Bukankah Nabi Daud atas penyesalannya pernah menumpahkan air mata yang tidak sedikit? Ya, dikisahkan Nabi Daud menangis 40 hari lamanya, menumpahkan air mata dalam keadaan sujud, tidak mengangkat-angkat kepalanya, sehingga lapangan tandus tempat dia meletakkan dahinya itu menjadi padang rumput, yang menutupi seluruh kepalanya.
Lalu diserukan kepadanya, “Hai Daud! Tidakkah engkau lapar, agar diberi makan? Tidakkah engkau dahaga, agar diberi minum? Dan tidakkah engkau telanjang, agar diberi pakaian?”
Daud menangis lebih sangat lagi, sehingga tergoncang dan keringlah pohon-pohon kayu sekitarnya, serta terbakar dari perasaan takutnya. Kemudian barulah diturunkan taubat pada telapak tangannya, sehingga dia tidak berani membuka untuk makan dan minum, dan tidak berani melihatnya kecuali dia terus menangis.
Kemudian didatangkan oranglah sebuah mangkuk yang berisi dua pertiganya dengan air.

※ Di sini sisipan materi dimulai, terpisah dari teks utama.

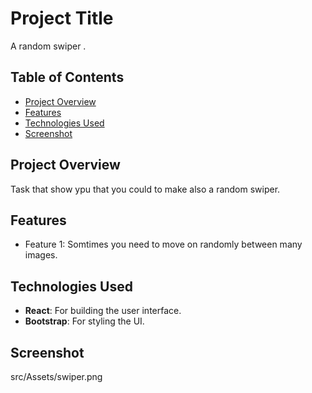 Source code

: # Project Title

A random swiper .

## Table of Contents

- [Project Overview](#project-overview)
- [Features](#features)
- [Technologies Used](#technologies-used)
- [Screenshot](#screenshot)


## Project Overview

Task that show ypu that you could to make also a random swiper.

## Features

- Feature 1: Somtimes you need to move on randomly between many images.

## Technologies Used

- **React**: For building the user interface.
- **Bootstrap**: For styling the UI.

## Screenshot 
src/Assets/swiper.png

Apabila dia hendak meletakkan tangannya ke atas mangkuk itu karena ingin minum, dilihatnyalah dosanya, lalu dia menangis pula, sehingga air matanya yang jatuh ke dalam mangkuk itu membuat mangkuk menjadi penuh berlimpah.
Diceritakan, bahwa Nabi Daud itu apabila dia hendak menangis, maka dia akan menahan diri tujuh hari, tidak makan, tidak minum dan tidak mendekati perempuan. Sehari sebelum itu dikeluarkan oranglah sebuah mimbar di tengah gurun, sambil memerintahkan Sulaiman, putranya, menyiarkan berita ke seluruh negeri, dan ke seluruh hutan belantara.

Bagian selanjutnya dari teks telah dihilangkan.